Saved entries
**********
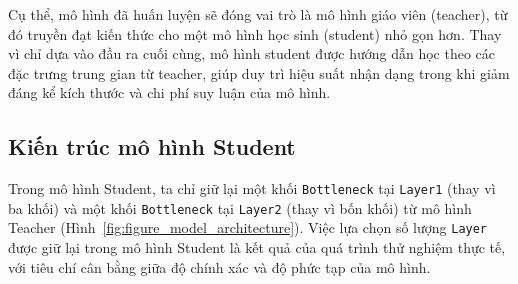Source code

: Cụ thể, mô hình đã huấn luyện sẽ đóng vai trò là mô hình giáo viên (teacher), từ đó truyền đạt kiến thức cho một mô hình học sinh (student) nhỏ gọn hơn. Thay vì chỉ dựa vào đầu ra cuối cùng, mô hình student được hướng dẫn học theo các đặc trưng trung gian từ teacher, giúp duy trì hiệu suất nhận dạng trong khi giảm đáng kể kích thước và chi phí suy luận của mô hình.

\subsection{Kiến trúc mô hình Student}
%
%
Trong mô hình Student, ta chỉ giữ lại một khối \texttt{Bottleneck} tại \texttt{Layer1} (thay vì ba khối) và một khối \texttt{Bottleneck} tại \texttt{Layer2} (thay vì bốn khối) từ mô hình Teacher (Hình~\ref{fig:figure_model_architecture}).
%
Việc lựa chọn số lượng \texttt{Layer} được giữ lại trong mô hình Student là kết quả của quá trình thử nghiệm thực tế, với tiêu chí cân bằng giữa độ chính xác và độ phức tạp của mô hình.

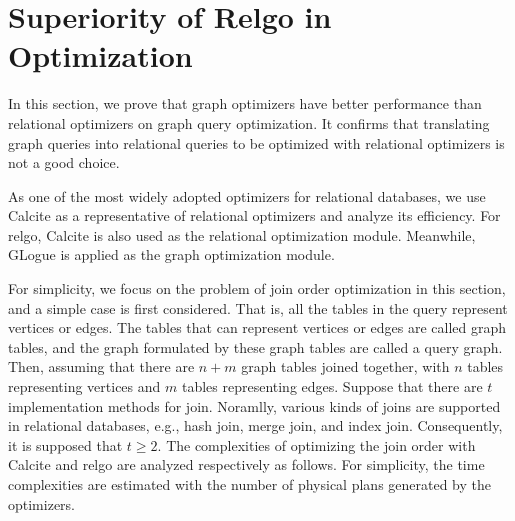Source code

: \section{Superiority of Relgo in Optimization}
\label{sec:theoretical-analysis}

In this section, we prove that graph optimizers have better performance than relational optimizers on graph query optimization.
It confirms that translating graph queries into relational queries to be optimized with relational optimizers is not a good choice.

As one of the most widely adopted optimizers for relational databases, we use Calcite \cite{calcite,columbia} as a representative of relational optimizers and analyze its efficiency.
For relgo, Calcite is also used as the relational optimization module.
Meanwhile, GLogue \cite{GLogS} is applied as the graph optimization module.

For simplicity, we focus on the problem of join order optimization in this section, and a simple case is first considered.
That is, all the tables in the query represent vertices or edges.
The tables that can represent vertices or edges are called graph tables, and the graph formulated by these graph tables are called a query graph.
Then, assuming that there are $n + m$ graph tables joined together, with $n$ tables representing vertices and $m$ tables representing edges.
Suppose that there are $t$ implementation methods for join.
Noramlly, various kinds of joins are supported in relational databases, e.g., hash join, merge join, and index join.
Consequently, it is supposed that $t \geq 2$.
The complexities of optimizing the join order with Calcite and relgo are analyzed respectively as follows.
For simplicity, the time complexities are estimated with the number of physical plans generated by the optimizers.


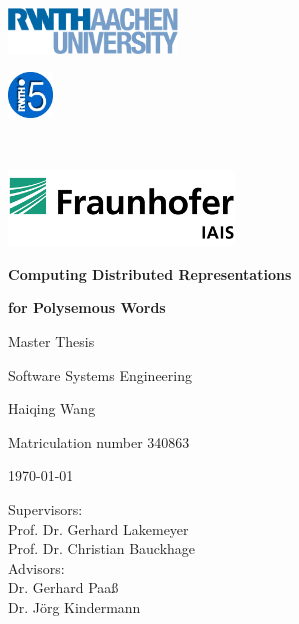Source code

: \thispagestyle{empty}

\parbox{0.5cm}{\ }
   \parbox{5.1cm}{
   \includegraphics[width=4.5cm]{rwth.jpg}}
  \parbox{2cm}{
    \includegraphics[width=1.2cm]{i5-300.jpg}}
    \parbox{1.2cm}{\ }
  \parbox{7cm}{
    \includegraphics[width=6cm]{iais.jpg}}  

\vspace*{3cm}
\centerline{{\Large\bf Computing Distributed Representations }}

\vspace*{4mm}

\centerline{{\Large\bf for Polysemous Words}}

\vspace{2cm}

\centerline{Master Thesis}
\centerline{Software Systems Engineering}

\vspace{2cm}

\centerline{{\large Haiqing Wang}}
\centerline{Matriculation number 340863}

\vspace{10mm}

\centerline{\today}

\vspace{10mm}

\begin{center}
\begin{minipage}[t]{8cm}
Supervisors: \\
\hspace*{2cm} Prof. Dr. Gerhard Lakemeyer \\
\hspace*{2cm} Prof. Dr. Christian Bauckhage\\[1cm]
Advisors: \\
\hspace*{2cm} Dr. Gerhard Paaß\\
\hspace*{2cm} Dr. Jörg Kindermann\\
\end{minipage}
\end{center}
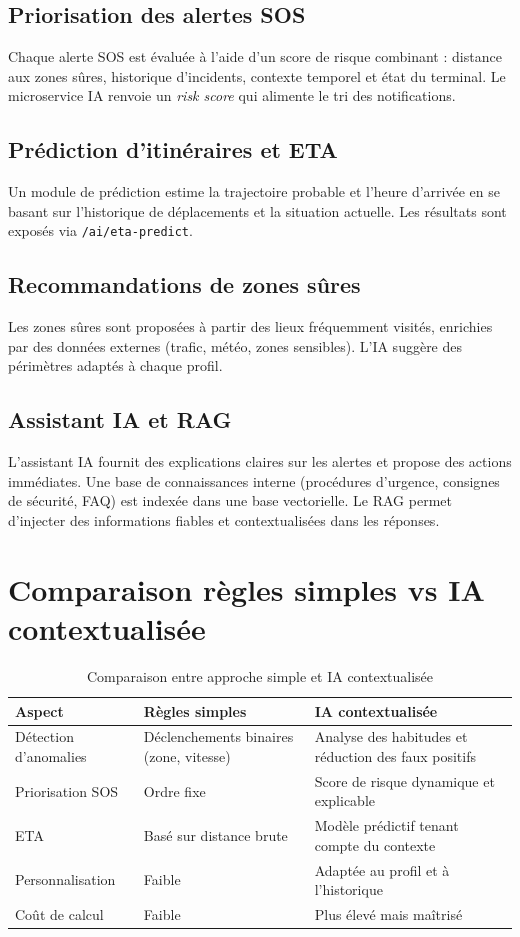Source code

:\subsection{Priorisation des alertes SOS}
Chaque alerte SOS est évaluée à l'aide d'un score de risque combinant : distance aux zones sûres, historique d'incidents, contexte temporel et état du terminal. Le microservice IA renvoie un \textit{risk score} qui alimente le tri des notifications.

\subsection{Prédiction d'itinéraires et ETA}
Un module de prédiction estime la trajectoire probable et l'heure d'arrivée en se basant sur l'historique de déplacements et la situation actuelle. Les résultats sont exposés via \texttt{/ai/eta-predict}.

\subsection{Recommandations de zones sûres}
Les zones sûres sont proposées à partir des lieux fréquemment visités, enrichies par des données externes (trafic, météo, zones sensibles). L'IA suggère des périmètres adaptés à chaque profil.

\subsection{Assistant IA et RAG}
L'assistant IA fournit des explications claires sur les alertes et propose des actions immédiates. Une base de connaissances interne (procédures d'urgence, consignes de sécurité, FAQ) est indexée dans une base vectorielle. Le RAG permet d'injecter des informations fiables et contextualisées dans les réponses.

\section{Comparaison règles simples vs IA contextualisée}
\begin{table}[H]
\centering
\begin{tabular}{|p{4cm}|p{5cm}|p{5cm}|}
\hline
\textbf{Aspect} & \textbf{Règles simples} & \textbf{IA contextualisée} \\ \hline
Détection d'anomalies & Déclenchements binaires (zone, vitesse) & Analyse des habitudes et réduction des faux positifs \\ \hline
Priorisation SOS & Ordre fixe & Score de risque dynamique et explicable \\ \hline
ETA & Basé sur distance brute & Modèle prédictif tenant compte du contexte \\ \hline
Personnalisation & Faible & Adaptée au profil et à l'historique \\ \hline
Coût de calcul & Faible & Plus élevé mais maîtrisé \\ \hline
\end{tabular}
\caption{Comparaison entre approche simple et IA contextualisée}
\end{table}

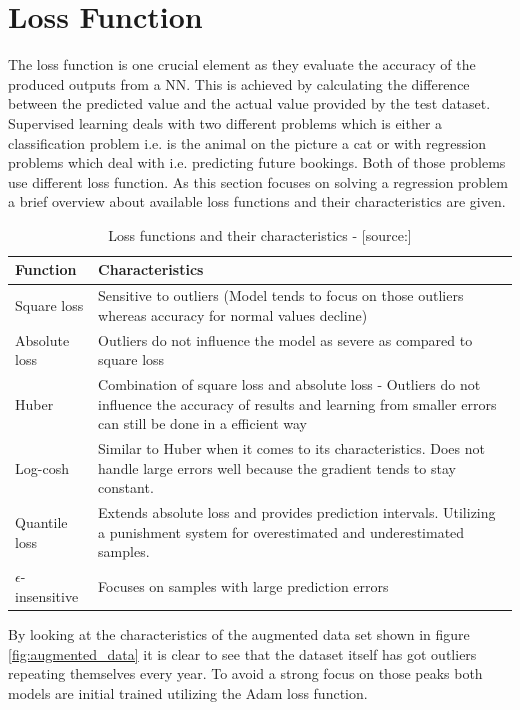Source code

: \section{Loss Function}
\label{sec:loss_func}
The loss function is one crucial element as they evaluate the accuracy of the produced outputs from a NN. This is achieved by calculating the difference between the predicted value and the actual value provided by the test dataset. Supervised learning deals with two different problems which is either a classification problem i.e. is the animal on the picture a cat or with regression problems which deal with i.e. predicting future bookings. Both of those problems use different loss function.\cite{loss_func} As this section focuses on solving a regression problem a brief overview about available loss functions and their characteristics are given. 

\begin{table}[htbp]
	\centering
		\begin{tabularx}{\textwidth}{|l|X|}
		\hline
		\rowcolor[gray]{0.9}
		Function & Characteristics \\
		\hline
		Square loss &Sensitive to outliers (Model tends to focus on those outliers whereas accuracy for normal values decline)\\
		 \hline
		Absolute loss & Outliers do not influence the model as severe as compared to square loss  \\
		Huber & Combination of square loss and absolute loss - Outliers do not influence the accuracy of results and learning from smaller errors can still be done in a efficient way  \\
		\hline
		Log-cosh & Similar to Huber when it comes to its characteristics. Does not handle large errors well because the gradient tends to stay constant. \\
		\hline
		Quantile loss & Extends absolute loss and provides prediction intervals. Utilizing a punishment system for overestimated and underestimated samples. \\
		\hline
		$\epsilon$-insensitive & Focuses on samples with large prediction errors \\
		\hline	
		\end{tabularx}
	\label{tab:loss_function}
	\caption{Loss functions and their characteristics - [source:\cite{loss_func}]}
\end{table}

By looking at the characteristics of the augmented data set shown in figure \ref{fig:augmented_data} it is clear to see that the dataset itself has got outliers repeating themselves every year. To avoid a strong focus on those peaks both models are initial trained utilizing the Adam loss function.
**********
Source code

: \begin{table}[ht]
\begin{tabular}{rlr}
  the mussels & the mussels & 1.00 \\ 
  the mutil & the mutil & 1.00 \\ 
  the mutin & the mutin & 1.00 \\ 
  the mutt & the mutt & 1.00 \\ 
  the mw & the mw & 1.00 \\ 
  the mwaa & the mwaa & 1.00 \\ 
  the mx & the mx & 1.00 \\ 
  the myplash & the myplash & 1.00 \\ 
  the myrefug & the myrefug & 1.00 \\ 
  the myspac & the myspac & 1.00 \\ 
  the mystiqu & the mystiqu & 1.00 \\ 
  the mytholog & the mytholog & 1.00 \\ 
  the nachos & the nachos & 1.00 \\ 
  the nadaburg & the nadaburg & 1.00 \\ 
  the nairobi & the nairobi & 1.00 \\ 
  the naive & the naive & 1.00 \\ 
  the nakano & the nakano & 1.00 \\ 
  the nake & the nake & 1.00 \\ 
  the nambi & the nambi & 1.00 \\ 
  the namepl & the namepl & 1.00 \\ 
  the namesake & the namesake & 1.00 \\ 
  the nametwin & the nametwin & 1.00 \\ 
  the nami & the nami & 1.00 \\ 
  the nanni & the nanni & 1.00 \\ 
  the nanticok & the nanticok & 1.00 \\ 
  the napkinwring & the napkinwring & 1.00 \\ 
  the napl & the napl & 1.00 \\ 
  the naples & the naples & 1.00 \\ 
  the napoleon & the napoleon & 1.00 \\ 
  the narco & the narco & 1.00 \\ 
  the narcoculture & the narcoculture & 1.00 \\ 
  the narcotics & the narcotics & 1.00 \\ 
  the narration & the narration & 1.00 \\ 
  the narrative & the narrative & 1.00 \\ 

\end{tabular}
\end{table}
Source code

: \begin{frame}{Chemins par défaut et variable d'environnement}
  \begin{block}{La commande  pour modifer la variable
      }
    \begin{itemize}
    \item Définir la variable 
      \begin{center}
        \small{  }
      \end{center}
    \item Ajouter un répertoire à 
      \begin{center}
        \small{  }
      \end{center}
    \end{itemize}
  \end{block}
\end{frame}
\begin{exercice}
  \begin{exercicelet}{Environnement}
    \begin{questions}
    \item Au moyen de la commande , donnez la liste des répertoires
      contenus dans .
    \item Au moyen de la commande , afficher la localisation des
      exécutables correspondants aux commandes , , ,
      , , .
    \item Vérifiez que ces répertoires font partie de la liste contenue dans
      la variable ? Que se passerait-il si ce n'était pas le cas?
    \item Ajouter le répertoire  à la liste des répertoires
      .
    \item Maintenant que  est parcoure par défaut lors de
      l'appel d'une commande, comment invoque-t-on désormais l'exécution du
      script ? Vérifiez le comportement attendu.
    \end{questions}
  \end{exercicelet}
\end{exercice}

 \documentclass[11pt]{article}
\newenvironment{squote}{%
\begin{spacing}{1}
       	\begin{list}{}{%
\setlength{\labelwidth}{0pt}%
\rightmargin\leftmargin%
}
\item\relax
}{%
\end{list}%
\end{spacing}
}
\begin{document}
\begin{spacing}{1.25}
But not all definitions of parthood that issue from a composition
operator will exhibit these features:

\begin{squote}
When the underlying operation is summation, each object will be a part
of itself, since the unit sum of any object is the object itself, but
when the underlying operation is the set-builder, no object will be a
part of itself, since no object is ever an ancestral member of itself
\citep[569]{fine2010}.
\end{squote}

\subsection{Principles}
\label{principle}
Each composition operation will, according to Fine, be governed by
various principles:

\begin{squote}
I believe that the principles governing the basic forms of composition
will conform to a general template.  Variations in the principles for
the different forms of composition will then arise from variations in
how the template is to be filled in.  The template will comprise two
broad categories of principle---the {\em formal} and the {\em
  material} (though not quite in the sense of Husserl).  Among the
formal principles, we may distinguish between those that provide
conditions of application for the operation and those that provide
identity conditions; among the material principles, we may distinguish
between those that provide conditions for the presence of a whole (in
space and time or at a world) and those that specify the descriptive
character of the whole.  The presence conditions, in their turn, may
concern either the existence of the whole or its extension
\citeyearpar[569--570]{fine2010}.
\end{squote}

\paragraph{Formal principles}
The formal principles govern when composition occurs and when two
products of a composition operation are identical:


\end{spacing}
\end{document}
**********
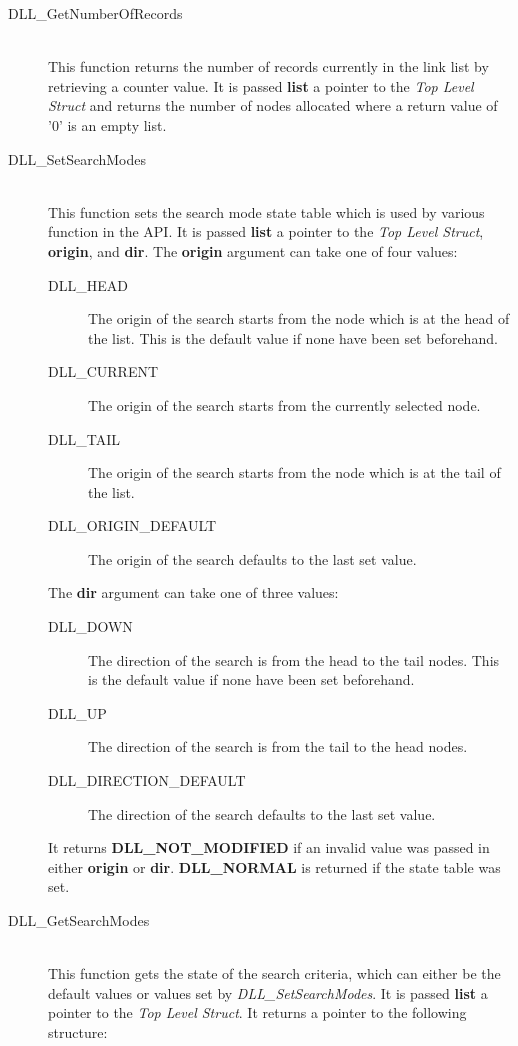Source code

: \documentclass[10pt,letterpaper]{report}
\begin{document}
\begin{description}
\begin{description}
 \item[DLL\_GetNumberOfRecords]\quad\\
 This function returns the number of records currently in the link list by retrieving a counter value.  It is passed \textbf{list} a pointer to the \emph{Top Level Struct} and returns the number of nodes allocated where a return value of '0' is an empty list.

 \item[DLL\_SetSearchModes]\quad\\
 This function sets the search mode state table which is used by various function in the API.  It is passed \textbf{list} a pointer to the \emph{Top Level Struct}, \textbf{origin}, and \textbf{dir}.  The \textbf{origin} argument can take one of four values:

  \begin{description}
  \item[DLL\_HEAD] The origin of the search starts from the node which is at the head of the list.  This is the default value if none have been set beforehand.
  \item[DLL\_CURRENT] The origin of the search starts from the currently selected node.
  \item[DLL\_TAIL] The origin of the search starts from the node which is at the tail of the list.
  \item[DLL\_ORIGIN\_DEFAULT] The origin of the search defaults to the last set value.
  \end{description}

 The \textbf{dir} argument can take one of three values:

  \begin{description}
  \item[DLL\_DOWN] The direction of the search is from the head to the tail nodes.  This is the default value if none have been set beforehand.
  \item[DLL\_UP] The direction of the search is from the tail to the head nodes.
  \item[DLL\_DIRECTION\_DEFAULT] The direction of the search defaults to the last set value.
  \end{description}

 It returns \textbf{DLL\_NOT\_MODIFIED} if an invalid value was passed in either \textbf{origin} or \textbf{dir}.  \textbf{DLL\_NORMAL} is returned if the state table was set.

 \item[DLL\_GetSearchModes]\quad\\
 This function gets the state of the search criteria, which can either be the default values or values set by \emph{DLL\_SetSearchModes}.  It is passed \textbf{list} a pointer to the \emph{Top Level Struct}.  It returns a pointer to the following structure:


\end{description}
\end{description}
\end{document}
**********
TASK >>
In the entries above, find the line holding "liste contenue dans" and the line holding "of itself, since the", then retype exactly those two lines and every line between them, and nothing else.

YOUR SOLUTION >>
    \item Vérifiez que ces répertoires font partie de la liste contenue dans
      la variable ? Que se passerait-il si ce n'était pas le cas?
    \item Ajouter le répertoire  à la liste des répertoires
      .
    \item Maintenant que  est parcoure par défaut lors de
      l'appel d'une commande, comment invoque-t-on désormais l'exécution du
      script ? Vérifiez le comportement attendu.
    \end{questions}
  \end{exercicelet}
\end{exercice}

 \documentclass[11pt]{article}
\newenvironment{squote}{%
\begin{spacing}{1}
       	\begin{list}{}{%
\setlength{\labelwidth}{0pt}%
\rightmargin\leftmargin%
}
\item\relax
}{%
\end{list}%
\end{spacing}
}
\begin{document}
\begin{spacing}{1.25}
But not all definitions of parthood that issue from a composition
operator will exhibit these features:

\begin{squote}
When the underlying operation is summation, each object will be a part
of itself, since the unit sum of any object is the object itself, but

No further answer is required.